• Input material:
━━━━━━━━━━
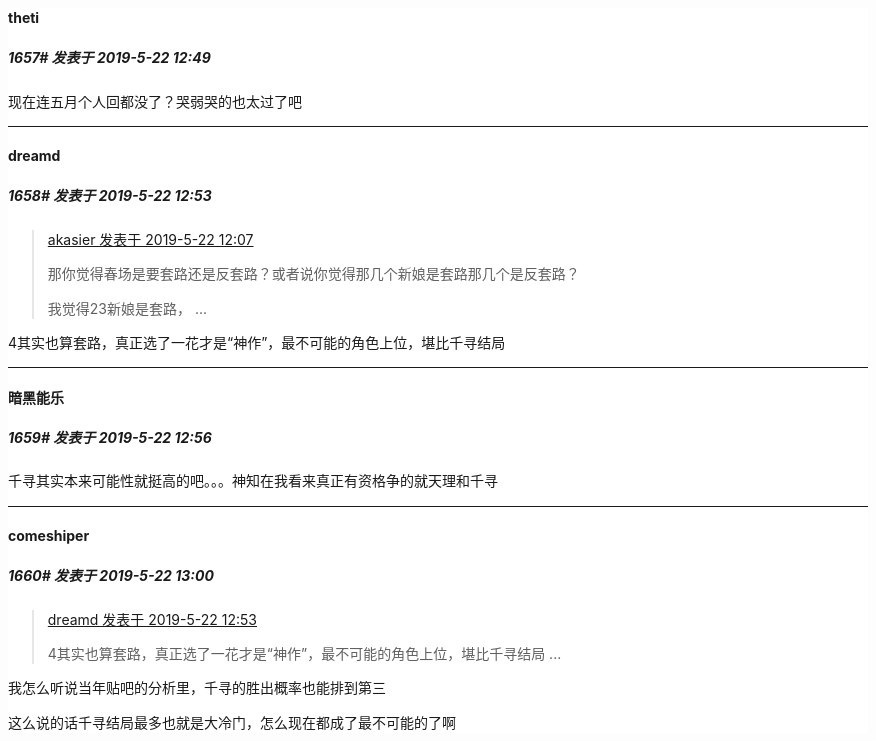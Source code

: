 ####  theti  
##### 1657#       发表于 2019-5-22 12:49




现在连五月个人回都没了？哭弱哭的也太过了吧







-----

####  dreamd  
##### 1658#       发表于 2019-5-22 12:53



<blockquote><a href="httphttps://bbs.saraba1st.com/2b/forum.php?mod=redirect&amp;goto=findpost&amp;pid=43802260&amp;ptid=1831320" target="_blank">akasier 发表于 2019-5-22 12:07</a>

那你觉得春场是要套路还是反套路？或者说你觉得那几个新娘是套路那几个是反套路？


我觉得23新娘是套路， ...</blockquote>
4其实也算套路，真正选了一花才是“神作”，最不可能的角色上位，堪比千寻结局







-----

####  暗黑能乐  
##### 1659#       发表于 2019-5-22 12:56




千寻其实本来可能性就挺高的吧。。。神知在我看来真正有资格争的就天理和千寻







-----

####  comeshiper  
##### 1660#       发表于 2019-5-22 13:00



<blockquote><a href="httphttps://bbs.saraba1st.com/2b/forum.php?mod=redirect&amp;goto=findpost&amp;pid=43802878&amp;ptid=1831320" target="_blank">dreamd 发表于 2019-5-22 12:53</a>

4其实也算套路，真正选了一花才是“神作”，最不可能的角色上位，堪比千寻结局 ...</blockquote>
我怎么听说当年贴吧的分析里，千寻的胜出概率也能排到第三

这么说的话千寻结局最多也就是大冷门，怎么现在都成了最不可能的了啊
━━━━━━━━━━
• What to do:
Among the entries above, locate the lines containing "我觉得23新娘是套路， ...</blockquote>" and "发表于 2019-5-22 13:00", and transcribe exactly those two lines and all lines between.

• Response to the task:
我觉得23新娘是套路， ...</blockquote>
4其实也算套路，真正选了一花才是“神作”，最不可能的角色上位，堪比千寻结局







-----

####  暗黑能乐  
##### 1659#       发表于 2019-5-22 12:56




千寻其实本来可能性就挺高的吧。。。神知在我看来真正有资格争的就天理和千寻







-----

####  comeshiper  
##### 1660#       发表于 2019-5-22 13:00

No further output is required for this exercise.